Students from the Westchester Youth Alliance organization were among 700 volunteers who took shifts on Sunday, Nov. 23 for the Community Thanksgiving Dinner Program organized by Temple Shaaray Tefila. The program feeds over 4,000 people.  Not only food is involved, volunteers take shifts decorating and writing notes to the recipients. Scenes from throughout the day: bread rolls organized for distribution. In the kitchen where all the prepped food is transformed to dinners. A constant stream of volunteers arrived with and left with food for cooking or delivery. Students from the Westchester Youth Alliance organization are put to work mashing sweet potatoes.  Every flat surface is used for storage and logistics. From left, Gary Cohn, Gayle Wasserman and Richard Leroy, organizers of the effort.

By MARTIN WILBUR

Temple Shaaray Tefila in Bedford Corners has long been known for its participation in an array of social action projects to help the wider community. This week was the largest of them all.

An estimated 700 volunteers from the congregation, local students and others pulled off the synagogue’s annual Community Thanksgiving Dinner Program, which feeds well over 4,000 people through a variety of outlets.

The week-long effort opened with last Sunday’s interfaith Thanksgiving service and dinner where synagogue members were joined by congregants at Antioch Baptist Church and Bedford Presbyterian Church as a first run. 

Between Sunday and Thanksgiving, teams of volunteers prepared and cooked thousands of pounds of turkey, stuffing, sweet potatoes, mashed potatoes and green beans and broccoli in garlic and oil to provide for dozens of nonprofit organizations in the Bronx, Westchester and Putnam County along with individuals in need. Another 256 families were provided shopping bags of products to prepare their own Thanksgiving.

Gary Cohn co-founded the Thanksgiving Dinner Program more than 20 years ago with the Boy Scout troop that he led at the time to help families associated with a single nonprofit. That has grown into an impressive operation out of the social hall and kitchen at Temple Sharaay Tefila that produces hundreds of trays of food that were delivered or picked up by organizations, including the Boys & Girls Club in Mount Kisco and Mount Vernon, the Mount Kisco Child Care Center and multiple locations of Neighbors Link, where holiday meals for families are held.

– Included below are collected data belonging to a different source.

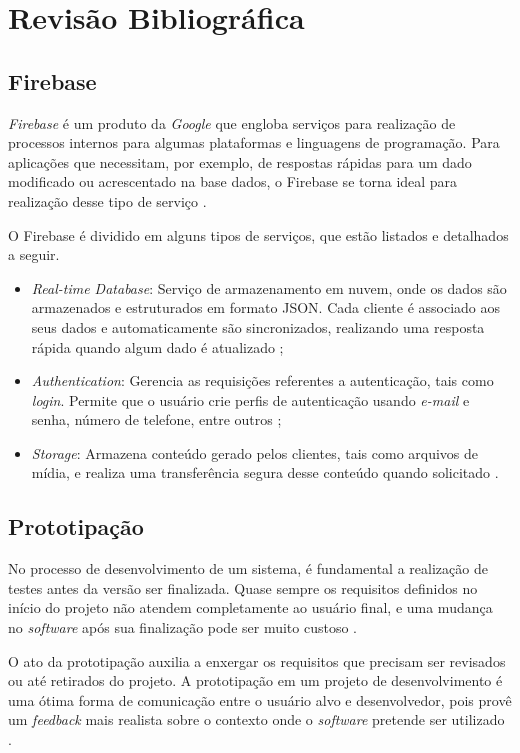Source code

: \chapter{Revisão Bibliográfica}

\section{Firebase}

\textit{Firebase} é um produto da \textit{Google} que engloba serviços para realização de  processos internos para algumas plataformas e linguagens de programação. Para aplicações que necessitam, por exemplo, de respostas rápidas para um dado modificado ou acrescentado na base dados, o Firebase se torna ideal para realização desse tipo de serviço \cite{firebase}.

O Firebase é dividido em alguns tipos de serviços, que estão listados e detalhados a seguir.

\begin{itemize}
    \item \textit{Real-time Database}: Serviço de armazenamento em nuvem, onde os dados são armazenados e estruturados em formato JSON. Cada cliente é associado aos seus dados e automaticamente são sincronizados, realizando uma resposta rápida quando algum dado é atualizado \cite{firebase};
    \item \textit{Authentication}: Gerencia as requisições referentes a autenticação, tais como \textit{login}. Permite que o usuário crie perfis de autenticação usando \textit{e-mail} e senha, número de telefone, entre outros \cite{firebase};
    \item \textit{Storage}: Armazena conteúdo gerado pelos clientes, tais como arquivos de mídia, e realiza uma transferência segura desse conteúdo quando solicitado \cite{firebase}. 
\end{itemize}

\section{Prototipação}

No processo de desenvolvimento de um sistema, é fundamental a realização de testes antes da versão ser finalizada. Quase sempre os requisitos definidos no início do projeto não atendem completamente ao usuário final, e uma mudança no \textit{software} após sua finalização pode ser muito custoso \cite{prototipacao}.

O ato da prototipação auxilia a enxergar os requisitos que precisam ser revisados ou até retirados do projeto. A prototipação em um projeto de desenvolvimento é uma ótima forma de comunicação entre o usuário alvo e desenvolvedor, pois provê um \textit{feedback} mais realista sobre o contexto onde o \textit{software} pretende ser utilizado \cite{prototipacao}.

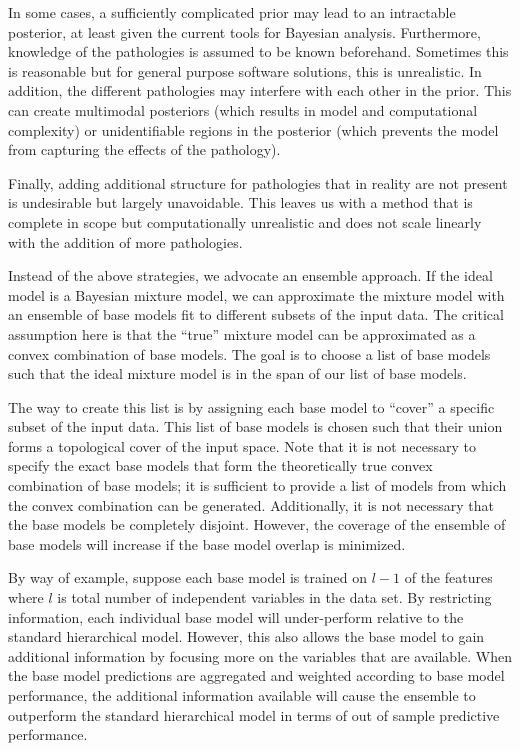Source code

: \documentclass[12pt,titlepage]{mktg-article}
\begin{document}
In some cases, a sufficiently complicated prior may lead to an intractable posterior, at least given the current tools for Bayesian analysis. Furthermore, knowledge of the pathologies is assumed to be known beforehand. Sometimes this is reasonable but for general purpose software solutions, this is unrealistic. In addition, the different pathologies may interfere with each other in the prior. This can create multimodal posteriors (which results in model and computational complexity) or unidentifiable regions in the posterior (which prevents the model from capturing the effects of the pathology).

Finally, adding additional structure for pathologies that in reality are not present is undesirable but largely unavoidable. This leaves us with a method that is complete in scope but computationally unrealistic and does not scale linearly with the addition of more pathologies.

Instead of the above strategies, we advocate an ensemble approach. If the ideal model is a Bayesian mixture model, we can approximate the mixture model with an ensemble of base models fit to different subsets of the input data. The critical assumption here is that the ``true'' mixture model can be approximated as a convex combination of base models. The goal is to choose a list of base models such that the ideal mixture model is in the span of our list of base models.

The way to create this list is by assigning each base model to ``cover'' a specific subset of the input data. This list of base models is chosen such that their union forms a topological cover of the input space. Note that it is not necessary to specify the exact base models that form the theoretically true convex combination of base models; it is sufficient to provide a list of models from which the convex combination can be generated. Additionally, it is not necessary that the base models be completely disjoint. However, the coverage of the ensemble of base models will increase if the base model overlap is minimized.

By way of example, suppose each base model is trained on \(l-1\) of the features where \(l\) is total number of independent variables in the data set. By restricting information, each individual base model will under-perform relative to the standard hierarchical model. However, this also allows the base model to gain additional information by focusing more on the variables that are available. When the base model predictions are aggregated and weighted according to base model performance, the additional information available will cause the ensemble to outperform the standard hierarchical model in terms of out of sample predictive performance.
\end{document}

“We’re very lucky that the synagogue allowed us to use the kitchen, even with the Scouts,” Cohn said Monday while making sure preparations were going smoothly. “They give us their social hall and the kitchen. For me personally, what’s great about this holiday is that there’s no religious component and there’s no pressure to buy presents. This is truly neighbors caring for neighbors.”

Most of the food is donated to the synagogue by small merchants and large supermarket chains, he added.

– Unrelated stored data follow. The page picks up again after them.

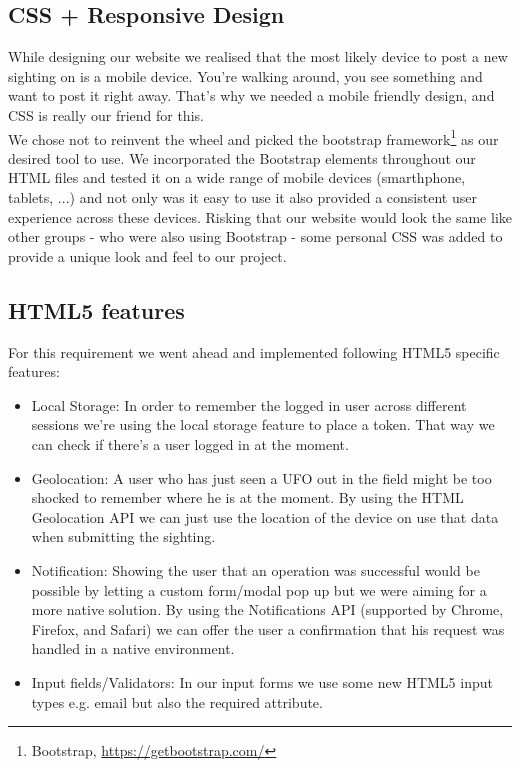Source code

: \documentclass{article}
\begin{document}
\subsection{CSS + Responsive Design}
While designing our website we realised that the most likely device to post a new sighting on is a mobile device. You're walking around, you see something and want to post it right away. That's why we needed a mobile friendly design, and CSS is really our friend for this. \\

We chose not to reinvent the wheel and picked the bootstrap framework\footnote{ Bootstrap, \url{https://getbootstrap.com/}} as our desired tool to use.
We incorporated the Bootstrap elements throughout our HTML files and tested it on a wide range of mobile devices (smarthphone, tablets, ...) and not only was it easy to use it also provided a consistent user experience across these devices. Risking that our website would look the same like other groups - who were also using Bootstrap - some personal CSS was added to provide a unique look and feel to our project.

\subsection{HTML5 features}
For this requirement we went ahead and implemented following HTML5 specific features:
\begin{itemize}
\item Local Storage: In order to remember the logged in user across different sessions we're using the local storage feature to place a token. That way we can check if there's a user logged in at the moment.
\item Geolocation: A user who has just seen a UFO out in the field might be too shocked to remember where he is at the moment. By using the HTML Geolocation API we can just use the location of the device on use that data when submitting the sighting.
\item Notification: Showing the user that an operation was successful would be possible by letting a custom form/modal pop up but we were aiming for a more native solution. By using the Notifications API (supported by Chrome, Firefox, and Safari) we can offer the user a confirmation that his request was handled in a native environment.
\item Input fields/Validators: In our input forms we use some new HTML5 input types e.g. email but also the required attribute.
\end{itemize}
\end{document}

Rich Leroy, another longtime volunteer, said in addition to the food preparation, the program also dispenses $8,000 to $10,000 worth of supermarket gift cards in $25 increments, understanding that some people like to shop for themselves. 

Most of the program’s recipients are identified through the Department of Social Services, but there are other people in need in the community that are helped through word-of-mouth, Leroy said.

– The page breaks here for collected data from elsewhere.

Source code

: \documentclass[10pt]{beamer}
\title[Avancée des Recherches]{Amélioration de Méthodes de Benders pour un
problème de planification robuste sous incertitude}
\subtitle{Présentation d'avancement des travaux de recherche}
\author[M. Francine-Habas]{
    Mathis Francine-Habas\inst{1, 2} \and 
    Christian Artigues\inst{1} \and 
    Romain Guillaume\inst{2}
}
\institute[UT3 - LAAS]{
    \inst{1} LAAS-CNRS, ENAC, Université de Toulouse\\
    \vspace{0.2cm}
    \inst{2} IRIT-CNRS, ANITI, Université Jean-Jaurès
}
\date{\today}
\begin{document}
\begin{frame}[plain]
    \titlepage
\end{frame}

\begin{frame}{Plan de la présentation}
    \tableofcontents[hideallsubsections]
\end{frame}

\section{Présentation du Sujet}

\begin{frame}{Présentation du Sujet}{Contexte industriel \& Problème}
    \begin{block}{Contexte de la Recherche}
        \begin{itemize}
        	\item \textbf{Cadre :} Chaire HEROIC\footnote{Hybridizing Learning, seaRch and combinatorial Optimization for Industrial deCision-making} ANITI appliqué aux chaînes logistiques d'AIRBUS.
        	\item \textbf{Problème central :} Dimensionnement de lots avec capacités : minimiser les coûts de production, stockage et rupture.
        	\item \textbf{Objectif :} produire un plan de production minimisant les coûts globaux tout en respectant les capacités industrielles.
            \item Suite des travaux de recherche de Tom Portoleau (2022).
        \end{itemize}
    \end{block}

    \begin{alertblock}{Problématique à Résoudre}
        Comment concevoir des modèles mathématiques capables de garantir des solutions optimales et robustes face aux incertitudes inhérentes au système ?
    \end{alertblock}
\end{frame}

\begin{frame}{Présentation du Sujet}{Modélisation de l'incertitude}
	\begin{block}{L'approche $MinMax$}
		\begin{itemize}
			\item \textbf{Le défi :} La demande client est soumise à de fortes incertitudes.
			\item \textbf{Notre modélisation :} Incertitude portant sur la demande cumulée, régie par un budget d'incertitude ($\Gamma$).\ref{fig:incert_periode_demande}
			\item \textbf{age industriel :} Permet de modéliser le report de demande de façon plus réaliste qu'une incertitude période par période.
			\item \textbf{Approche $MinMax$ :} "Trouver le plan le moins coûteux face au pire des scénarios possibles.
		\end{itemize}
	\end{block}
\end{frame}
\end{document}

“Anybody that needs food, they want cooked food, they want raw food, they come, we give them,” he said.

Another volunteer, Gayle Wasserman, explained that the operation gets underway on Sunday with the dinner following the interfaith service. Cooking continues in earnest on Monday with deliveries to the organizations starting on Tuesday. Each large tray of food has 25 portions of each item, so if an organization needs a Thanksgiving meal for 100 guests, they would receive four trays each of turkey, stuffing, potatoes and one of the vegetables, Wasserman said. There are some desserts added as well.

At the same time, families in the area are identified who receive two shopping bags of products so they can make their meal at home.

“It gets bigger every year,” Wasserman said. “I joined like seven years ago and I saw they were doing so much good, but if we sort of organize then we could include some more people,” Wasserman said.

The community dinner program is part of Temple Shaaray Tefila’s main mission, said Howard Greenstein, the synagogue’s executive director.

“We’re seeing some of our core values, which is tikkun olam, healing the world,” Greenstein said. “You’re seeing volunteers making thousands of meals. To me, it is emblematic of what so many people at the temple feel, which is our work in social action is something we all take a huge amount of pride in.”

Cohn said the Community Thanksgiving Dinner Program is a special experience that he and many other volunteers look forward to despite the hard work. The only drawback is the need is so great.

“All I can say is we don’t have to advertise. It’s self-perpetuating,” Cohn said.